» Work instructions
For this exercise, return all the data exactly as it stands.

(Saved entries)
● ● ● ● ●

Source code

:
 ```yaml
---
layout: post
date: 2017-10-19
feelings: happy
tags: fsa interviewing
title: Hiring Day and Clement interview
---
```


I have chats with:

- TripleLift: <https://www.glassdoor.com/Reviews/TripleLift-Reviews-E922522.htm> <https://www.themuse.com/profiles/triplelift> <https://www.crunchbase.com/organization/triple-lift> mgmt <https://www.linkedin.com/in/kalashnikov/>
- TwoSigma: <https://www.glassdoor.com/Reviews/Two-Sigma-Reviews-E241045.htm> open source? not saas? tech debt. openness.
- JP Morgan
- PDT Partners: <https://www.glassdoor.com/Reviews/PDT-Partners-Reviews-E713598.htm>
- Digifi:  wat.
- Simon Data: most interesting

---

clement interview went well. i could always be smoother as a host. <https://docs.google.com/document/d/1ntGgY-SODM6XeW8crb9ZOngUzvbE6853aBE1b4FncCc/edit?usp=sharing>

● ● ● ● ●

» Reply
Source code

:
 ```yaml
---
layout: post
date: 2017-10-19
feelings: happy
tags: fsa interviewing
title: Hiring Day and Clement interview
---
```


I have chats with:

- TripleLift: <https://www.glassdoor.com/Reviews/TripleLift-Reviews-E922522.htm> <https://www.themuse.com/profiles/triplelift> <https://www.crunchbase.com/organization/triple-lift> mgmt <https://www.linkedin.com/in/kalashnikov/>
- TwoSigma: <https://www.glassdoor.com/Reviews/Two-Sigma-Reviews-E241045.htm> open source? not saas? tech debt. openness.
- JP Morgan
- PDT Partners: <https://www.glassdoor.com/Reviews/PDT-Partners-Reviews-E713598.htm>
- Digifi:  wat.
- Simon Data: most interesting

---

clement interview went well. i could always be smoother as a host. <https://docs.google.com/document/d/1ntGgY-SODM6XeW8crb9ZOngUzvbE6853aBE1b4FncCc/edit?usp=sharing>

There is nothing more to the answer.